Das Landgericht stellt dazu u.a. fest: Der Angeklagte geriet während einer Unterredung mit seiner geschiedenen Frau, in der die Beteiligten über die Rücknahme der Scheidungsklage der - von ihm bereits in Polen rechtswirksam geschiedenen - Frau und die Abwicklung der finanziellen Verhältnisse sprachen, in starke Erregung. Besonders ärgerte er sich über die Weigerung der Wanda G., die Klage zurückzunehmen und auf Unterhalt zu verzichten. Als "Gipfel der Frechheit" empfand er, daß sie sein Ansinnen mit einer Gegenforderung von 6.000,- DM beantwortete.

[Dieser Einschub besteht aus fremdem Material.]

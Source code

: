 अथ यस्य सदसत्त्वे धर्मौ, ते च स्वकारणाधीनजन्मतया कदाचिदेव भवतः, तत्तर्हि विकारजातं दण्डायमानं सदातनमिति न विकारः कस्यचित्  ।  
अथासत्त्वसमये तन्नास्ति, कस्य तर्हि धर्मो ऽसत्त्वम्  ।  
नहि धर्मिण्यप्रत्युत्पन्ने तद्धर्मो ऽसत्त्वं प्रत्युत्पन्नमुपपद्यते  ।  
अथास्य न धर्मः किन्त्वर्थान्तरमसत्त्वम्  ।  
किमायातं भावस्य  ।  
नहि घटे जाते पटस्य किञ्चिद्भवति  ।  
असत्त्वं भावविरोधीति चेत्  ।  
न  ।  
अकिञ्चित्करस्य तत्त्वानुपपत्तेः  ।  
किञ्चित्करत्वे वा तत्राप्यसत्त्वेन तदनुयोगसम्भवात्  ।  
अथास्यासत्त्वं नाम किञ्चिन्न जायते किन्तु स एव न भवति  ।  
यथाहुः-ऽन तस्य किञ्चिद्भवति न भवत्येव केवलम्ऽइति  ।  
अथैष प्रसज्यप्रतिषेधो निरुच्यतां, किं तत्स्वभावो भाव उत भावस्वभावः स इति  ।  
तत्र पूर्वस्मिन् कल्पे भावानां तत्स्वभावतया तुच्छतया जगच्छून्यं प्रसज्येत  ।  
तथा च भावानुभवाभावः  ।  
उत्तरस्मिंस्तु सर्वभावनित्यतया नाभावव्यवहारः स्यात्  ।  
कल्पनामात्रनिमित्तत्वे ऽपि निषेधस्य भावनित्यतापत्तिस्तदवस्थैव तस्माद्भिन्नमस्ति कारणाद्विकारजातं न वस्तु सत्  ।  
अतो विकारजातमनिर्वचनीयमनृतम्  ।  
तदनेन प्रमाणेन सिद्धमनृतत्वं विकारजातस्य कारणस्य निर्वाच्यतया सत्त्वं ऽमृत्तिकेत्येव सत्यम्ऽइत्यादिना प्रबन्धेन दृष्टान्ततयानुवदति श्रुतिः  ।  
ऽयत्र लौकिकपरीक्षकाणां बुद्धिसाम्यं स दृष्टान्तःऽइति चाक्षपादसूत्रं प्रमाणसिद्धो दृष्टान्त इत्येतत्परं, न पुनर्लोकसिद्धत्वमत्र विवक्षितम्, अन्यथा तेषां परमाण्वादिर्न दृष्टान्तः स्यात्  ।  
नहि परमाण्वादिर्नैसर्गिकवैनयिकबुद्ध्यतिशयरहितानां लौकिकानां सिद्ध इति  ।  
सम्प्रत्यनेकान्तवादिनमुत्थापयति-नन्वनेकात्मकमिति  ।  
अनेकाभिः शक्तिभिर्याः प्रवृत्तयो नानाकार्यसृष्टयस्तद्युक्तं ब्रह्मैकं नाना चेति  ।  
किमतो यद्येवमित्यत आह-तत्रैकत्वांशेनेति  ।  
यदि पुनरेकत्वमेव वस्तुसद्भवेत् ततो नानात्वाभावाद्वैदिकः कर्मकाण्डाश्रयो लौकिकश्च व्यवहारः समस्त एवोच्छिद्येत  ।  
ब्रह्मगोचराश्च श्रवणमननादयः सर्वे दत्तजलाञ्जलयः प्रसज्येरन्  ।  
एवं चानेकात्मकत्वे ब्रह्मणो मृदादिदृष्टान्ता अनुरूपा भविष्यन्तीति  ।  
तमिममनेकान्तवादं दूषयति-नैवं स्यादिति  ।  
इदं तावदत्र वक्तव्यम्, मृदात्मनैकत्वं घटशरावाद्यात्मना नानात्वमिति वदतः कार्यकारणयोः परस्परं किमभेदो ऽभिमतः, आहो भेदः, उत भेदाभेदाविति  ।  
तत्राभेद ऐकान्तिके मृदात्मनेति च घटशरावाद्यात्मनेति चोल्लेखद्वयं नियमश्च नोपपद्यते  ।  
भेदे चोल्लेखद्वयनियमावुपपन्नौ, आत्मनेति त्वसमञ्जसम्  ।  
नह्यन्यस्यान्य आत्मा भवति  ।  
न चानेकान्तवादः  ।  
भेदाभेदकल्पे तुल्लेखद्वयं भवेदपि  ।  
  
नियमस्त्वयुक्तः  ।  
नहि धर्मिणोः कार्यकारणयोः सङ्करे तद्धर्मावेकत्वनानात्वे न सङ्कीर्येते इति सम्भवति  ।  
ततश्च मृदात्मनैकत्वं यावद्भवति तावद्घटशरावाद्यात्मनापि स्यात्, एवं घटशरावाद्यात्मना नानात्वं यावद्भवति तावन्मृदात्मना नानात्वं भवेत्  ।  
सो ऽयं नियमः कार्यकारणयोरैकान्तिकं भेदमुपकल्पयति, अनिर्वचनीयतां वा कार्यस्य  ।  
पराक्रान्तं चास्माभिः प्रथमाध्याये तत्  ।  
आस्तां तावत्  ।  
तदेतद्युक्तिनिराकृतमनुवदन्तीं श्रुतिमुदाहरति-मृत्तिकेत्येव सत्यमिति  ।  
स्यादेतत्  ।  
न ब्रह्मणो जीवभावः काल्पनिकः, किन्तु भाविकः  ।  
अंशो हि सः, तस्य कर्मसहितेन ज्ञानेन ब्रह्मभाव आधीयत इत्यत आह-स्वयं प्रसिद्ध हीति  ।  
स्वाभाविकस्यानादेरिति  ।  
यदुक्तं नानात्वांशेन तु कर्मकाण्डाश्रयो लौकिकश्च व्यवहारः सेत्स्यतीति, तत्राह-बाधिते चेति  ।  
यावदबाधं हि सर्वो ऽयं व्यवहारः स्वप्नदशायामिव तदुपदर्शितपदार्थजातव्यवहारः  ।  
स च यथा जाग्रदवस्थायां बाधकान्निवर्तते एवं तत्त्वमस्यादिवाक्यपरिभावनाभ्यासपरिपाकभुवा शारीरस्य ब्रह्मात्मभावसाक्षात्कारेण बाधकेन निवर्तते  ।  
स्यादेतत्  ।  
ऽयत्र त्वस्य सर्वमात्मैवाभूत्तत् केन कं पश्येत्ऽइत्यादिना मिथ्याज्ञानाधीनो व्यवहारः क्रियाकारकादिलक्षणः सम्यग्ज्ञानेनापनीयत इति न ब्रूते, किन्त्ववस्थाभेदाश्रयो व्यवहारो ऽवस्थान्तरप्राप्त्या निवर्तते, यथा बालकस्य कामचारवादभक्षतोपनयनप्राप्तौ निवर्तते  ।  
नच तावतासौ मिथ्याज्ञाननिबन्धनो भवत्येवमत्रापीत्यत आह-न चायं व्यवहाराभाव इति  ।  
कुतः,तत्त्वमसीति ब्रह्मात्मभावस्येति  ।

Der Angeklagte schrie seine geschiedene Frau an, sie solle sofort eine Verzichtserklärung unterschreiben. Als sie, über ein Papier gebeugt, zögerte, verstärkte sich seine Wut. Er zog ein Messer aus der Tasche und stach damit 10 mal mit großer Heftigkeit auf die Frau ein. Dabei war er sich bewußt, daß die Stiche zum Tod des Opfers führen könnten, und nahm diesen für möglich gehaltenen Erfolg billigend in Kauf. Während der Tat klingelte die Schwiegertochter an der Wohnungstür. Es gelang der Wanda G. noch, die Tür zu öffnen und die Schwiegertochter einzulassen. Der Angeklagte folgte ihr auf dem Weg zur Tür nicht. Noch bevor die Schwiegertochter eintrat, warf er das Tatmesser aus dem Fenster. Ein Wohnungsnachbar verständigte alsbald Polizei und Krankenwagen. Während die Anwesenden auf das Eintreffen erster Hilfe warteten, rief der Angeklagte die Polizei an, um diese zu größerer Eile zu veranlassen. Wanda G. erlitt durch die Stiche lebensgefährliche Verletzungen, wurde jedoch durch schnelle ärztliche Maßnahmen gerettet.

5

2.

Damit sind die Voraussetzungen des mit bedingtem Vorsatz begangenen Totschlagsversuchs hinreichend dargetan.

6

Entgegen der Annahme der Revision ist im angefochtenen Urteil eine deutliche Abgrenzung zu den Körperverletzungsdelikten vollzogen. Sie besteht darin, daß der Angeklagte den Tod des Opfers als mögliche Folge erkannte und im Tatzeitpunkt billigte (UA S. 17). Der Tatrichter war nicht gehindert, aus der Art der Waffe, der Anzahl und Heftigkeit der Stiche und anderen äußeren Umständen auf den bedingten Tötungsvorsatz des Angeklagten zu schließen (UA S. 28). Daß die Schwurgerichtskammer erheblich verminderte Schuldfähigkeit des Angeklagten im Sinne des § 21 StGB bejaht, steht der Annahme des bedingten Vorsatzes nicht entgegen. Der Angeklagte war sich bei der Tat des Unrechts seines Tuns voll bewußt, lediglich seine Steuerungsfähigkeit war erheblich vermindert (UA S. 18).

7

II.

Unklar ist jedoch, ob der Tötungsversuch beendet war oder nicht.

8

1.

Nach der Rechtsprechung des Bundesgerichtshofs ist für die Abgrenzung des beendeten vom nicht beendeten Versuch die Vorstellung des Täters maßgebend (BGHSt 10, 129, 131; BGH GA 1956, 89; BGH, Urteil vom 6. Juli 1976 - 1 StR 286/76). Unbeendeter Versuch liegt nur dann vor, wenn der Täter überzeugt ist, daß ohne weiteres Zutun der Erfolg nicht eintreten wird; rechnet er mit der Möglichkeit, daß das bereits Getane ausreicht, so ist ein beendigter Versuch gegeben (BGH bei Dallinger MDR 1970, 381; Urteil vom 18. November 1969 - 1 StR 473/69; BGHSt 22, 330).

9

2.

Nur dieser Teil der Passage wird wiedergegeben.